Sometimes truth is stranger than fiction, even in the IT realm. I actually had a mere supporting role in this case – credit must be given to my persistent and accomplished friends for finding the root cause.
This Unlikely case begins with a serendipitous accident
An incident accidentally gets assigned to me about a couple of application servers running slowly – the echo of command-line typing comes in fits and starts. Well, I quickly decide it’s not my issue and I look around to see who should handle it. Probably the network specialist, right? No other server is having this issue, and the servers with the issue are responding fine to PING on their local segment. But still, it sounds like a network problem. For instance an interface with duplex settings mismatched as compared to the switch port.
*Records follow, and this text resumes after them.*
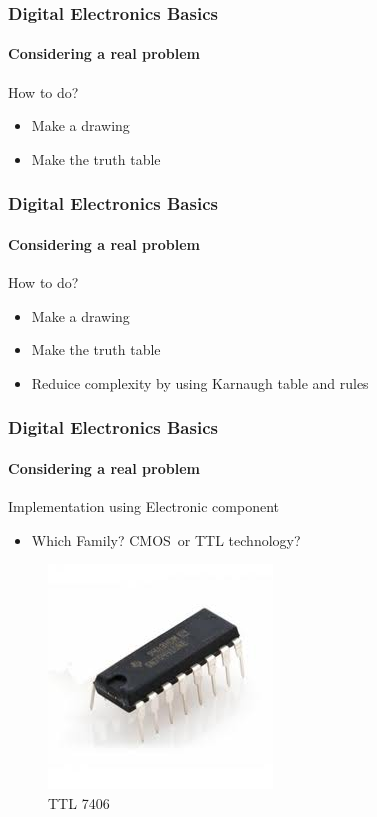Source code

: \documentclass{beamer}
\begin{document}
\begin{frame}
  \frametitle{Digital Electronics Basics}
  \framesubtitle{Considering a real problem}
  \begin{block}{How to do?}
	  \begin{itemize}
		  \item Make a drawing
		\item Make the truth table
	  \end{itemize}
\end{block}
\end{frame}

\begin{frame}
  \frametitle{Digital Electronics Basics}
  \framesubtitle{Considering a real problem}
  \begin{block}{How to do?}
	  \begin{itemize}
		  \item Make a drawing
		\item Make the truth table
		\item Reduice complexity by using Karnaugh table and rules
	  \end{itemize}
\end{block}
\end{frame}


\begin{frame}
  \frametitle{Digital Electronics Basics}
  \framesubtitle{Considering a real problem}
  \begin{block}{Implementation using Electronic component}
    \begin{itemize}
	\item Which Family? CMOS or TTL technology?
    \end{itemize}
  \end{block}

    \begin{figure}
      \centering
      \includegraphics[width=.2\textwidth]{./images/ttl_7406.png}
      \caption{TTL 7406}
    \end{figure}
\end{frame}
\end{document}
But I decide to be nice about it and approach the guy with the problem, “Freg,” and ask him what he thinks should be done with the ticket. He takes the opportunity to show me the problem in person. So I listen to his story and politely look. This took place on July 31st, mind you (yesterday). No one’s using theses servers until they tried today. They are too slow to use now. The last time they were used was about 50 days ago – they were fine then. There are two servers with a similar problem.
And it goes on like that. These are running an ERP app which starts a Java process. Both of these servers are VMs. So lots of facts are being thrown at me. Maybe some are relevant and some not. I have never heard of these servers and am not familiar with the app. No root access is available to us, but we can log on as the same user who runs the ERP app.
I do an uptime. It’s up 54 days. More imporantly, the load average is very high – 25 and pinned there because the 5- and 15-minute average is also around 25. I now feel comfortable explaining why the slow character-typing echo. So it’s not a network problem after all… Talk to a sysadmin is my advice. But he sits there expecting me to do more, to somehow offer something helpful…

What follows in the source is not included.